EXERCISE AIM: Read the lines below. Copy out any that hold the string "normalsize".

--- MATERIAL FOR THIS TASK ---

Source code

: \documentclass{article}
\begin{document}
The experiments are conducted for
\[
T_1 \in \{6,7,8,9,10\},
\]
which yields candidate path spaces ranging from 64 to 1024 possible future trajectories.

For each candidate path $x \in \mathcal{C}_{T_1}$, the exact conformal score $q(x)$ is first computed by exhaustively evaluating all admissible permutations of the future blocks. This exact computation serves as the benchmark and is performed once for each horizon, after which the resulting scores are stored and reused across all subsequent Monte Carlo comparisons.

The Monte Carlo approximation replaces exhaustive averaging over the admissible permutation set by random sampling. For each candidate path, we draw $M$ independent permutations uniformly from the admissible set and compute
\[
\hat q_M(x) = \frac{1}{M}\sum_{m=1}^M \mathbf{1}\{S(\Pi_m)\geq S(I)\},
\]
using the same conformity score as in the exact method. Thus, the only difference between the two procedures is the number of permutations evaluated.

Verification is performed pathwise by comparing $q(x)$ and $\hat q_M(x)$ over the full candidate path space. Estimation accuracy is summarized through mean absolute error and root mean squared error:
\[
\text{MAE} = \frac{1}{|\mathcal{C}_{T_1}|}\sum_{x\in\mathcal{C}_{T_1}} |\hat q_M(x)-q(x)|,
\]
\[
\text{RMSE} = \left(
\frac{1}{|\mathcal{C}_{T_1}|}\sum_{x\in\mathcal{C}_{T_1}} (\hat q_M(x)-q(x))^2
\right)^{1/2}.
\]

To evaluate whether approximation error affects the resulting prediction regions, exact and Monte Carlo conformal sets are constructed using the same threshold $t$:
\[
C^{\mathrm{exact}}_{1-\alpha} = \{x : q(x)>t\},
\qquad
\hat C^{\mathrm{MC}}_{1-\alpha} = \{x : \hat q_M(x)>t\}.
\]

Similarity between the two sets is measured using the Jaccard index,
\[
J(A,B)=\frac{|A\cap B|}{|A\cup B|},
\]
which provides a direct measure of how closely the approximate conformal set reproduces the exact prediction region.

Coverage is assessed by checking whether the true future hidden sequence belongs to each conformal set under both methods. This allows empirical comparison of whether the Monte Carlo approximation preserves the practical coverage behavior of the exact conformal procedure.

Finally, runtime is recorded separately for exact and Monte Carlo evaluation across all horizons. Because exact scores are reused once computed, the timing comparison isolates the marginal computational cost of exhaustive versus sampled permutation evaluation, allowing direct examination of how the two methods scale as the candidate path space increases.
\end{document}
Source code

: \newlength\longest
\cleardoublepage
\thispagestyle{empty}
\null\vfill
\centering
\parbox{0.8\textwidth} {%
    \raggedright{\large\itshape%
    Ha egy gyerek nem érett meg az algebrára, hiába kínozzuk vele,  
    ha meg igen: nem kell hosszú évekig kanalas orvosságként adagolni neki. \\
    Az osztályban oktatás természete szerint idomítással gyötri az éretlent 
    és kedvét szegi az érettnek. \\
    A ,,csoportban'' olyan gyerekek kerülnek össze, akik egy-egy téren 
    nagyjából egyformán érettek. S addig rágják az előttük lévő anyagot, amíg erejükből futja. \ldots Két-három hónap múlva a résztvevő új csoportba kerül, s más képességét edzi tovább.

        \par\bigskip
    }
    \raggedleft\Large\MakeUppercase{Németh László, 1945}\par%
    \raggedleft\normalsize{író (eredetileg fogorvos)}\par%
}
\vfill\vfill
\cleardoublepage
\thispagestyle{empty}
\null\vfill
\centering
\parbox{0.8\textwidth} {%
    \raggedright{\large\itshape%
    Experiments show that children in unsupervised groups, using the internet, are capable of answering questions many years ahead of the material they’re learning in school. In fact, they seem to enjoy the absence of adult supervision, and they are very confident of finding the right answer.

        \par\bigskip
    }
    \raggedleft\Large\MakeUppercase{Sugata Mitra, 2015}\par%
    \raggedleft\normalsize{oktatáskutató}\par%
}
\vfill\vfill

---

COMPLETED TASK:
    \raggedleft\normalsize{író (eredetileg fogorvos)}\par%
    \raggedleft\normalsize{oktatáskutató}\par%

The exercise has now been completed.